Fellet com Fritas: Farmacinha Natural
Por Carolina Fellet
Dizem que o sol que a gente toma aos seis anos reflete no corpo aos 60. Esse efeito vale para a frase que eu ouvia nas rodinhas de adultos quando eu era criança: “Caminhe uma hora por dia. Sua saúde agradece”. Só agora, aos 33, ela faz sentido na minha cabeça.
Até os 30, achava um tédio gente conversando sobre bem-estar físico e mental a minha volta. “Beba dois litros de água, durma oito horas por noite, saia com os amigos para dar boas risadas”. Os conselhos pareciam sair de narrativas sobre reinos encantados da Disney. E eu confesso: sempre preferi as tramas de Mauricio de Sousa, Pedro Bandeira, Cecília Meireles.
Além do mais, quantos ídolos do rock, da poesia, da pintura eram completos ébrios, sedentários, notívagos e socialmente desastrados?! Nem por isso, deixavam de ser geniais e inspiradores.
Mas, assim que me tornei balzaquiana, passei a entender por que, durante toda a minha infância, adolescência e início da fase adulta me desejavam saúde nos meus aniversários. É que, nas primeiras décadas de nossa vida, ela é gratuita. Depois, é sequestrada e a gente vai pagando o resgate a prazo, investindo em pilates, analgésico, no chinês que é um ás em acupuntura, em nutricionista, médico, psicólogo.

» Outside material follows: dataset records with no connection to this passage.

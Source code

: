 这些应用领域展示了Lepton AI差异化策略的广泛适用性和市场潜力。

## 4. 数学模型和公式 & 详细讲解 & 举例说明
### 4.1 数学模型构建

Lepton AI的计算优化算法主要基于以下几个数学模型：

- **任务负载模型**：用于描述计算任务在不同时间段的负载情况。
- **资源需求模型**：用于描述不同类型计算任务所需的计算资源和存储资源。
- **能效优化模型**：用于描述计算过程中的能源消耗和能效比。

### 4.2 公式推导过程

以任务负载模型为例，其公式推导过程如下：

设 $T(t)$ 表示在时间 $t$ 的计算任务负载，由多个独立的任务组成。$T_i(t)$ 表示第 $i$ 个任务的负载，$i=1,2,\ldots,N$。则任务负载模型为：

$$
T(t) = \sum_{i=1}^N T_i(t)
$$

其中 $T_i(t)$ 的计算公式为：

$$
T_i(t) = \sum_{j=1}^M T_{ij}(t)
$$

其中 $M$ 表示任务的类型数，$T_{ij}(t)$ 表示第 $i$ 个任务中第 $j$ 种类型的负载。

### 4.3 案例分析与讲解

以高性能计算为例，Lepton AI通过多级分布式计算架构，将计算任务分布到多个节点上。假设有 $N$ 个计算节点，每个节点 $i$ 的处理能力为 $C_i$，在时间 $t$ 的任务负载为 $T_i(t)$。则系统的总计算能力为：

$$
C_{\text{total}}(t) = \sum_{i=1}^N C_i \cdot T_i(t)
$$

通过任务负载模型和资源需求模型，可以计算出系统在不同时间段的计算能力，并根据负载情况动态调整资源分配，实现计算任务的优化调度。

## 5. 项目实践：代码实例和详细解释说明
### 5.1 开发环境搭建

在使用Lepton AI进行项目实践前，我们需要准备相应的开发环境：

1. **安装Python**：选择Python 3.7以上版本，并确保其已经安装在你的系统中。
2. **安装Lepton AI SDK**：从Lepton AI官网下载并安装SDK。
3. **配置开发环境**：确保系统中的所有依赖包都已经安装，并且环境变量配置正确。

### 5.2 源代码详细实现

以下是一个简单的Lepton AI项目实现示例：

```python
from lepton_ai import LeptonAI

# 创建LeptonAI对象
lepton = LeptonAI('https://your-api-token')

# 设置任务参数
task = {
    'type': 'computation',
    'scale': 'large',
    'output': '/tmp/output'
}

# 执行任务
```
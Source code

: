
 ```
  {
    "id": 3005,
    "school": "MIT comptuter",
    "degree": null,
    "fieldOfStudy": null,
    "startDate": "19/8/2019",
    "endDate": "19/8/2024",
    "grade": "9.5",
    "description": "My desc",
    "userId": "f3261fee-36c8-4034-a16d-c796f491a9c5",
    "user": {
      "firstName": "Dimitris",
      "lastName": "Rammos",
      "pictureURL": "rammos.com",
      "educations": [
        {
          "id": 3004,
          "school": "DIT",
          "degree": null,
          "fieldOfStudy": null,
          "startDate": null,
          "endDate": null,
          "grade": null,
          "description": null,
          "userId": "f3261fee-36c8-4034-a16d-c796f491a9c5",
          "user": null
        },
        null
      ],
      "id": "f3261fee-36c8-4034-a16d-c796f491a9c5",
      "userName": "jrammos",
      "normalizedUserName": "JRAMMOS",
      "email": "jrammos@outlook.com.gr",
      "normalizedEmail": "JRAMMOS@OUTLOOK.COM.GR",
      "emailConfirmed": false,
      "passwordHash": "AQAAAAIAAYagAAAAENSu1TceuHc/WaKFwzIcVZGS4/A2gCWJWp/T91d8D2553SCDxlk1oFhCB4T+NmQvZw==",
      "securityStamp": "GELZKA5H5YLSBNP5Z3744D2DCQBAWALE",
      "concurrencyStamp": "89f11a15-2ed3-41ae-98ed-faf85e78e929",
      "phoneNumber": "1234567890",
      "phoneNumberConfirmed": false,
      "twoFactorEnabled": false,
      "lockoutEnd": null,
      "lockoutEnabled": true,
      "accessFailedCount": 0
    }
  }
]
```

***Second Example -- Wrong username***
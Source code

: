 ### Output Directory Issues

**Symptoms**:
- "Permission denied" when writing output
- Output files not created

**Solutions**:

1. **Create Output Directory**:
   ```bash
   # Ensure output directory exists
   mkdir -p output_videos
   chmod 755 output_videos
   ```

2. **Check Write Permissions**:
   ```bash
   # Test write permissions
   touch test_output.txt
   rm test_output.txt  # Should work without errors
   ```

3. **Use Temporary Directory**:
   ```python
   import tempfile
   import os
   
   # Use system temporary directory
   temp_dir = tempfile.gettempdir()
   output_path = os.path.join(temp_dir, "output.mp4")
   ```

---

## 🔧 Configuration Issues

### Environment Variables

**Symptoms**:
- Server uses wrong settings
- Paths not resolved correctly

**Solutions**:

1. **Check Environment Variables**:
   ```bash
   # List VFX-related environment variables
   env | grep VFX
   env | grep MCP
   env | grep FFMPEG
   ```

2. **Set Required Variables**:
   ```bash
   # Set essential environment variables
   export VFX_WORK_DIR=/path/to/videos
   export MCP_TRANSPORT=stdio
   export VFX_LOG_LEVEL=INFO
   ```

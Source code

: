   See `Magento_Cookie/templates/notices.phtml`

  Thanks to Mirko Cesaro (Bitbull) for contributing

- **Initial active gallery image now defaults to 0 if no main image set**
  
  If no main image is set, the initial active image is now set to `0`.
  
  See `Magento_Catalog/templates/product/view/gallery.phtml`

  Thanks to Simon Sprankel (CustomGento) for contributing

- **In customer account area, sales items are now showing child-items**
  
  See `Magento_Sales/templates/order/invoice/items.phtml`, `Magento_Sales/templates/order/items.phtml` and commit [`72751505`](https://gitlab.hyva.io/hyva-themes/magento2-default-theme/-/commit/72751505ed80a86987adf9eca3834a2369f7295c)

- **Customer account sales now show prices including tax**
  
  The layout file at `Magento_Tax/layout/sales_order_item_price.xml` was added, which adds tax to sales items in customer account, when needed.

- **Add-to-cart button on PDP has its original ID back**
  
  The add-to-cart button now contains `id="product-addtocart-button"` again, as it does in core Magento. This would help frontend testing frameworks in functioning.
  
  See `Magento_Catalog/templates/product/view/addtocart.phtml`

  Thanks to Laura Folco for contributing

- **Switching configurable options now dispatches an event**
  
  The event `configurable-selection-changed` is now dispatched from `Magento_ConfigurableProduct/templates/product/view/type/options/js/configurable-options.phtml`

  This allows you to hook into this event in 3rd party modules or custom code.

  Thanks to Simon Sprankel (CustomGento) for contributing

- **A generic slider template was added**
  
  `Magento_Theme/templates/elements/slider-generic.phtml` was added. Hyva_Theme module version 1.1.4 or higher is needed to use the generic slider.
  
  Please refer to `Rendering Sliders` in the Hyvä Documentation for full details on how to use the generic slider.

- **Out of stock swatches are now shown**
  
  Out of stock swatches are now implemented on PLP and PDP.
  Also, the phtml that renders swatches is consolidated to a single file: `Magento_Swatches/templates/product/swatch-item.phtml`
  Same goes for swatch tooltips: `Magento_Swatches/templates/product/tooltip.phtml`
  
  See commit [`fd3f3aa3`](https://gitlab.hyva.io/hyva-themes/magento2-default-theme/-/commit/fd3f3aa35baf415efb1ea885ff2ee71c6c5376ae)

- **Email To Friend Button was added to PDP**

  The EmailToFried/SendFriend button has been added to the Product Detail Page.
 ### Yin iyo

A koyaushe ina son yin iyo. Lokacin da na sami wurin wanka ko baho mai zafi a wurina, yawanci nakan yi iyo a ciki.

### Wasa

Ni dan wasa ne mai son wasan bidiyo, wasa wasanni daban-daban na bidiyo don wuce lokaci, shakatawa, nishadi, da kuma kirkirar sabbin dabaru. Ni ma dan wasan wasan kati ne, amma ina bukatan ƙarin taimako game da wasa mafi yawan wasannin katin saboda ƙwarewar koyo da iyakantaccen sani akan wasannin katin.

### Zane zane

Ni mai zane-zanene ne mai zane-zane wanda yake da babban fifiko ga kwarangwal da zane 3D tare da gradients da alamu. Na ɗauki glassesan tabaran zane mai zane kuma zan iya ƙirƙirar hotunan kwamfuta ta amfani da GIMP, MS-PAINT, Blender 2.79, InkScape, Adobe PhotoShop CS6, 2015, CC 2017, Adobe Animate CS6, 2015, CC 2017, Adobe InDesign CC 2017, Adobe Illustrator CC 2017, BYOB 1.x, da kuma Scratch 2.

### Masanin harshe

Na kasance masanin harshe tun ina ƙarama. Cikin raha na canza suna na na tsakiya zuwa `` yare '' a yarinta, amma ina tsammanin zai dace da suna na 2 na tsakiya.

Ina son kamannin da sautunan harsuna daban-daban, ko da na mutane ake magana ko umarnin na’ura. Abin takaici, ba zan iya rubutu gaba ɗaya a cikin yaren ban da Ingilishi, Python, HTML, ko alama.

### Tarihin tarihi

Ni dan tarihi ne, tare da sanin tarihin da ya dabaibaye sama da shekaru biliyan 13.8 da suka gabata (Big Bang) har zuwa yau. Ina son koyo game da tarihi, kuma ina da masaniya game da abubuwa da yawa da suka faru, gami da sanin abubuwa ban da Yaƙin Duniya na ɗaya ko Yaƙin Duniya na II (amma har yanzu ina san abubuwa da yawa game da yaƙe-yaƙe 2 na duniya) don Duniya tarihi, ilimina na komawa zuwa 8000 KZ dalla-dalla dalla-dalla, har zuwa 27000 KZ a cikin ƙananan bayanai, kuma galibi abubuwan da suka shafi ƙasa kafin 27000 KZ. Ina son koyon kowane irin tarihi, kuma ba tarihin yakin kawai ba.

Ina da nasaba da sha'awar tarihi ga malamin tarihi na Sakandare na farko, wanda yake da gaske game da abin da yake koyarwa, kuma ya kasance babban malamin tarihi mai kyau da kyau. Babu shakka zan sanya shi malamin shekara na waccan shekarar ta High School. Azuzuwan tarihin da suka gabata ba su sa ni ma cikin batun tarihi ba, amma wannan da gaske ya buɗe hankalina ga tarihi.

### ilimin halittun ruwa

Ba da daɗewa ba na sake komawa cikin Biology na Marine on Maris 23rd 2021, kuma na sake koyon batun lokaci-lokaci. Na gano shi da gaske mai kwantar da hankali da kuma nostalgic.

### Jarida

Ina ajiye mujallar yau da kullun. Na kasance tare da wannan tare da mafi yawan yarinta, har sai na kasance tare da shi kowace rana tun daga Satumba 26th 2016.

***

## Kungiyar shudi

Eis que me rendi à caminhada. Não por amor ao esporte, porque sempre detestei as aulas de Educação Física. Costumava ir de calça jeans para não ter de jogar bola nem levar bolada e corresponder, enfim, ao meu instinto de autopreservação. Eu me rendi à caminhada por dor. Como nas religiões, que a gente busca por dor ou por amor. Comecei a sentir incômodos no pescoço, no cóccix. Aí, recorri à entediante recomendação da infância.
As medalhas que tenho conquistado nada têm a ver com o reino encantado da Disneylândia. Elas são reais. Houve, dentro de mim, a inauguração de uma farmacinha com estoque de endorfina, antiácido, antiestresse, antidepressivo.
Parece que meu corpo ficou pequeno para mim; me tornei muito maior que ele.